[Date Prev][Date Next][Thread Prev][Thread Next]
- Subject: Re: Patterns: Why are anchors not character classes?
- From: Dirk Laurie <dirk.laurie@...>
- Date: Thu, 16 Jul 2015 12:16:08 +0200
2015-07-14 18:21 GMT+02:00 John Hind <firstname.lastname@example.org>:
> If the start and end anchors behaved like character classes we could do
> better. For regularity they probably should be %^ and %$ rather than the
> existing special characters
We have had quite a pleasant little discussion in this thread, and not
much has been left unsaid, but I would like to return to the point that
after all deals with the actual subject.
We are dealing with two different concepts here.
1. Anchors ^ and $, implemented. These tell the find/match/substitute
routines that the pattern should only be tested for at respectively the
beginning or the end of the subject.
2. Character classes %^ and %$, proposed. These represent an empty
string at respectively the beginning or the end of the subject. This breaks
the rule that %x means literally x when x is non-alphanumeric, which
IMHO overrules the regularity argument, so I would prefer to denote
these, too, by just ^ and $.
It seems adequate to allow this usage of ^ and $ as set components only,
not as character classes that may appear anywhere. There is the difficulty
that ^ is also the set complement character.
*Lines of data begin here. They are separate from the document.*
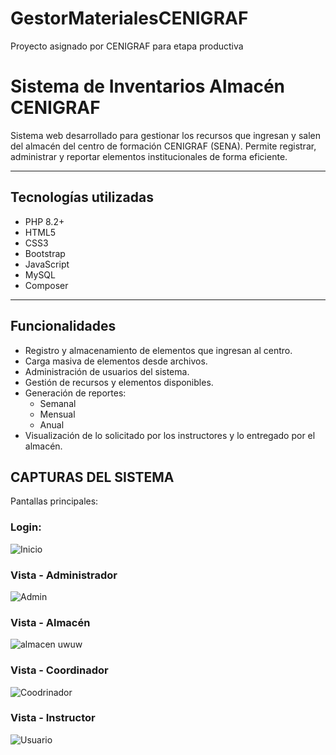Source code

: # GestorMaterialesCENIGRAF
Proyecto asignado por CENIGRAF para etapa productiva
# Sistema de Inventarios Almacén CENIGRAF

Sistema web desarrollado para gestionar los recursos que ingresan y salen del almacén del centro de formación CENIGRAF (SENA). Permite registrar, administrar y reportar elementos institucionales de forma eficiente.

---

## Tecnologías utilizadas 

- PHP 8.2+
- HTML5
- CSS3
- Bootstrap
- JavaScript
- MySQL
- Composer

---

## Funcionalidades 

- Registro y almacenamiento de elementos que ingresan al centro.
- Carga masiva de elementos desde archivos.
- Administración de usuarios del sistema.
- Gestión de recursos y elementos disponibles.
- Generación de reportes:
  - Semanal
  - Mensual
  - Anual
- Visualización de lo solicitado por los instructores y lo entregado por el almacén.
  
## CAPTURAS DEL SISTEMA
Pantallas principales:
### Login:

![Inicio ](https://github.com/user-attachments/assets/f405dc5d-10da-42e5-aae3-21914339b305)

### Vista - Administrador

![Admin](https://github.com/user-attachments/assets/5da0a754-b46e-490c-b4f1-b53431480b7c)

### Vista - Almacén

![almacen uwuw](https://github.com/user-attachments/assets/9b197e9a-564c-4e52-a7a6-9fcf96b1f8b4)


### Vista - Coordinador

![Coodrinador ](https://github.com/user-attachments/assets/ec522886-d994-4a20-89e1-0a7b860ff205)

### Vista - Instructor 

![Usuario](https://github.com/user-attachments/assets/883e2b1e-e4d3-4392-8965-adffe3199611)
[As I type this, a new post by John Hind has arrived, and readers will have
read it before getting here. I shall finish this post without having done
more than glance at that, even though some points overlap.]
The proposal, whether with or without, does not seem terribly hard
to implement. We could get some hands-on experience on them
instead of making the capital mistake of theorizing without data.
Power patch, anyone?